Sí, ya conozco los casos en los que, para evitar ambigüedades, se utiliza la preposición; pero este no me pareció, de entrada, uno de ellos. De todas formas, la frase del ejemplo es rara de narices... aún no sé qué quiere expresar exactamente con el verbo "especificar". Por seguir con tus ejemplos, no me parece necesaria la preposición en el primero (_El riego beneficia los cultivos_) y sí suena mejor con ella en el segundo: _La mortalidad supera a la natalidad. _

Saludos


----------



## Ileanita59

Yo tampoco entiendo muy bien el significado de "especificar" en esa oración.
 Creo que el hecho de que el verbo aparezca en una oración subordinada podría hacer la diferencia:
"El refrán geográfico es una paremia local *que* especifica una región determinada*".
"*La corrupción es un mal social que protege el dinero". ¿Qué protege a qué?
"Tu mentira es un acto que destruye mi verdad" ¿Qué destruye a qué?
Con estas estructuras de relativo lo mejor es usar la preposición.
Saludos


----------



## sarah_

Ileanita59 said:


> Yo tampoco entiendo muy bien el significado de "especificar" en esa oración, creo que debe ser algo así como caracterizar, identificar.

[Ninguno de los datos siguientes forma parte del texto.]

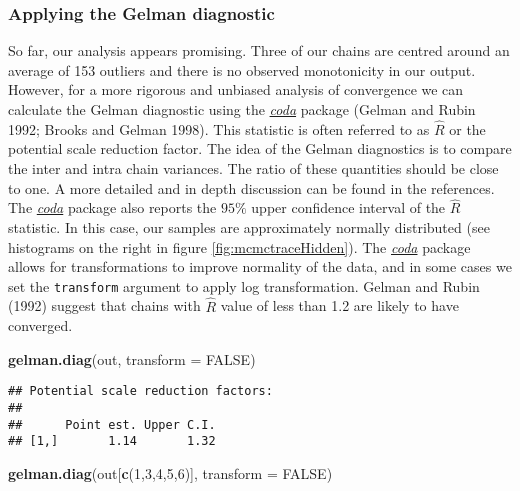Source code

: \documentclass[]{article}
\newenvironment{Shaded}{\begin{snugshade}}{\end{snugshade}}
\newcommand{\KeywordTok}[1]{\textcolor[rgb]{0.13,0.29,0.53}{\textbf{{#1}}}}
\newcommand{\DataTypeTok}[1]{\textcolor[rgb]{0.13,0.29,0.53}{{#1}}}
\newcommand{\DecValTok}[1]{\textcolor[rgb]{0.00,0.00,0.81}{{#1}}}
\newcommand{\OtherTok}[1]{\textcolor[rgb]{0.56,0.35,0.01}{{#1}}}
\newcommand{\NormalTok}[1]{{#1}}
\begin{document}
\subsubsection{Applying the Gelman
diagnostic}\label{applying-the-gelman-diagnostic}

So far, our analysis appears promising. Three of our chains are centred
around an average of 153 outliers and there is no observed monotonicity
in our output. However, for a more rigorous and unbiased analysis of
convergence we can calculate the Gelman diagnostic using the
\emph{\href{https://CRAN.R-project.org/package=coda}{coda}} package
(Gelman and Rubin 1992; Brooks and Gelman 1998). This statistic is often
referred to as \(\hat{R}\) or the potential scale reduction factor. The
idea of the Gelman diagnostics is to compare the inter and intra chain
variances. The ratio of these quantities should be close to one. A more
detailed and in depth discussion can be found in the references. The
\emph{\href{https://CRAN.R-project.org/package=coda}{coda}} package also
reports the \(95\%\) upper confidence interval of the \(\hat{R}\)
statistic. In this case, our samples are approximately normally
distributed (see histograms on the right in figure
\ref{fig:mcmctraceHidden}). The
\emph{\href{https://CRAN.R-project.org/package=coda}{coda}} package
allows for transformations to improve normality of the data, and in some
cases we set the \texttt{transform} argument to apply log
transformation. Gelman and Rubin (1992) suggest that chains with
\(\hat{R}\) value of less than 1.2 are likely to have converged.

\begin{Shaded}
\begin{Highlighting}[]
\KeywordTok{gelman.diag}\NormalTok{(out, }\DataTypeTok{transform =} \OtherTok{FALSE}\NormalTok{)}
\end{Highlighting}
\end{Shaded}

\begin{verbatim}
## Potential scale reduction factors:
## 
##      Point est. Upper C.I.
## [1,]       1.14       1.32
\end{verbatim}

\begin{Shaded}
\begin{Highlighting}[]
\KeywordTok{gelman.diag}\NormalTok{(out[}\KeywordTok{c}\NormalTok{(}\DecValTok{1}\NormalTok{,}\DecValTok{3}\NormalTok{,}\DecValTok{4}\NormalTok{,}\DecValTok{5}\NormalTok{,}\DecValTok{6}\NormalTok{)], }\DataTypeTok{transform =} \OtherTok{FALSE}\NormalTok{)}
\end{Highlighting}
\end{Shaded}
\end{document}

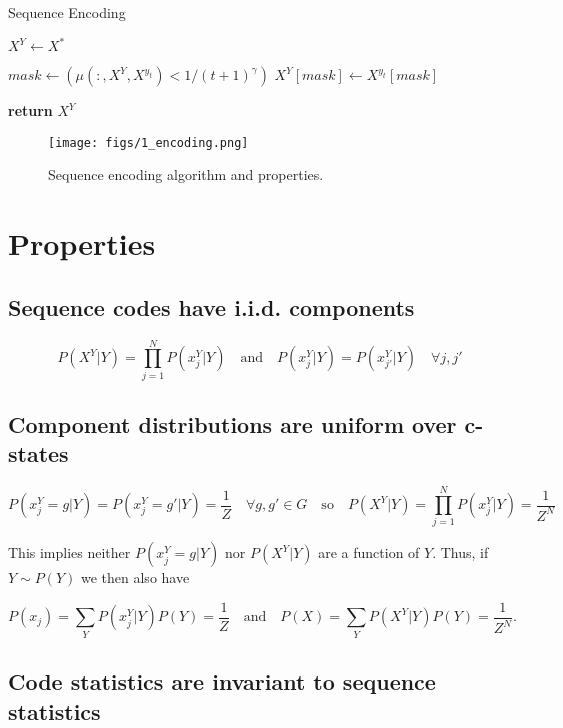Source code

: \documentclass{article}
\begin{document}
\begin{algorithm}
\caption{Sequence Encoding}

\begin{algorithmic}[0]
\State $X^Y \gets X^*$

\State $mask \gets (\mu(:, X^Y, X^{y_t}) < 1/(t+1)^\gamma)$
\State $X^Y[mask] \gets X^{y_t}[mask]$

\EndFor

\State \textbf{return} $X^Y$
\EndFunction

\end{algorithmic}
\end{algorithm}

 \begin{figure}[!t]
    \centering
    \texttt{[image: figs/1\_encoding.png]}
    \caption{Sequence encoding algorithm and properties.}
 \end{figure}

\section{Properties}

\subsection{Sequence codes have i.i.d. components}
\label{sec:prop-comp-iid}

$$P(X^Y|Y) = \prod\limits_{j=1}^N P(x^Y_j|Y) \quad \textrm{and} \quad P(x^Y_j|Y) = P(x^Y_{j'}|Y) \quad \forall j, j'$$

\subsection{Component distributions are uniform over c-states}
\label{sec:prop-unif-comp-dstr}

$$P(x^Y_j = g|Y) = P(x^Y_j = g'|Y) = \frac{1}{Z} \quad \forall g, g' \in G \quad \textrm{so} \quad P(X^Y|Y) = \prod\limits_{j=1}^N P(x^Y_j|Y) = \frac{1}{Z^N}$$

This implies neither $P(x^Y_j = g|Y)$ nor $P(X^Y|Y)$ are a function of $Y$. Thus, if $Y \sim P(Y)$ we then also have

$$P(x_j) = \sum\limits_Y P(x^Y_j|Y)P(Y) = \frac{1}{Z} \quad \textrm{and} \quad P(X) = \sum\limits_Y P(X^Y|Y)P(Y) = \frac{1}{Z^N}.$$

\subsection{Code statistics are invariant to sequence statistics}
\end{document}
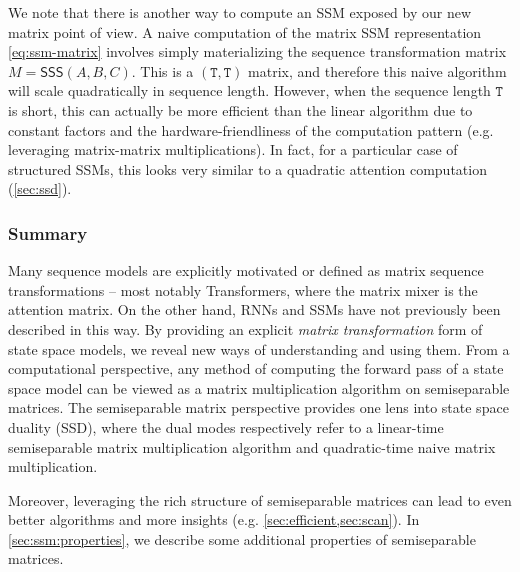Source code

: We note that there is another way to compute an SSM exposed by our new matrix point of view.
A naive computation of the matrix SSM representation \eqref{eq:ssm-matrix} involves simply materializing the sequence transformation matrix $M=\mathsf{SSS}(A, B, C)$.
This is a $\mathtt{(T,T)}$ matrix, and therefore this naive algorithm will scale quadratically in sequence length.
However, when the sequence length $\mathtt{T}$ is short, this can actually be more efficient than the linear algorithm due to constant factors and the hardware-friendliness of the computation pattern (e.g. leveraging matrix-matrix multiplications).
In fact, for a particular case of structured SSMs, this looks very similar to a quadratic attention computation (\cref{sec:ssd}).




\subsubsection{Summary}

Many sequence models are explicitly motivated or defined as matrix sequence transformations --
most notably Transformers, where the matrix mixer is the attention matrix.
On the other hand, RNNs and SSMs have not previously been described in this way.
By providing an explicit \emph{matrix transformation} form of state space models,
we reveal new ways of understanding and using them.
From a computational perspective, any method of computing the forward pass of a state space model can be
viewed as a matrix multiplication algorithm on semiseparable matrices.
The semiseparable matrix perspective provides one lens into state space duality (SSD),
where the dual modes respectively refer to a linear-time semiseparable matrix multiplication algorithm and quadratic-time naive matrix multiplication.

Moreover, leveraging the rich structure of semiseparable matrices can lead to even better algorithms and more insights (e.g. \cref{sec:efficient,sec:scan}).
In \cref{sec:ssm:properties}, we describe some additional properties of semiseparable matrices.


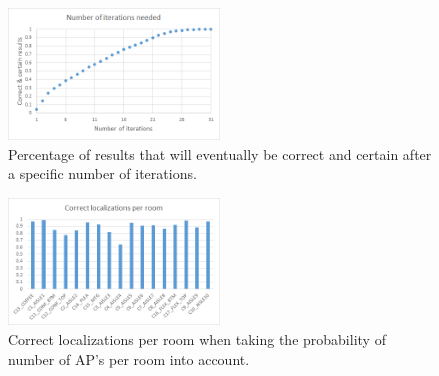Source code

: \documentclass[a4paper,10pt,twoside]{IEEEtran}
\begin{document}
\begin{figure}[h!]
  \centering
    \includegraphics[width=0.5\textwidth]{iterations_needed}
    \caption{Percentage of results that will eventually be correct and certain after a specific number of iterations.}
    \label{fig:iterations-needed}
\end{figure}

\begin{figure}[h!]
  \centering
    \includegraphics[width=0.5\textwidth]{correctness_perroom}
    \caption{Correct localizations per room when taking the probability of number of AP's per room into account.}
    \label{fig:correctness-perroom}
\end{figure}
\end{document}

 Estoy contigo, no tiene mucho sentido.



azedin said:


> El refrán geográfico es una paremia local que especifica a una región determinado


Sinceramente, creo que existe la posibilidad de que se trate de esto:
"El refrán geográfico es una paremia local específica de una región determinada"
Un refrán geográfico es aquel en donde aparecen nombres de lugares. Son dichos generalmente surgidos en una zona y utilizados en ella.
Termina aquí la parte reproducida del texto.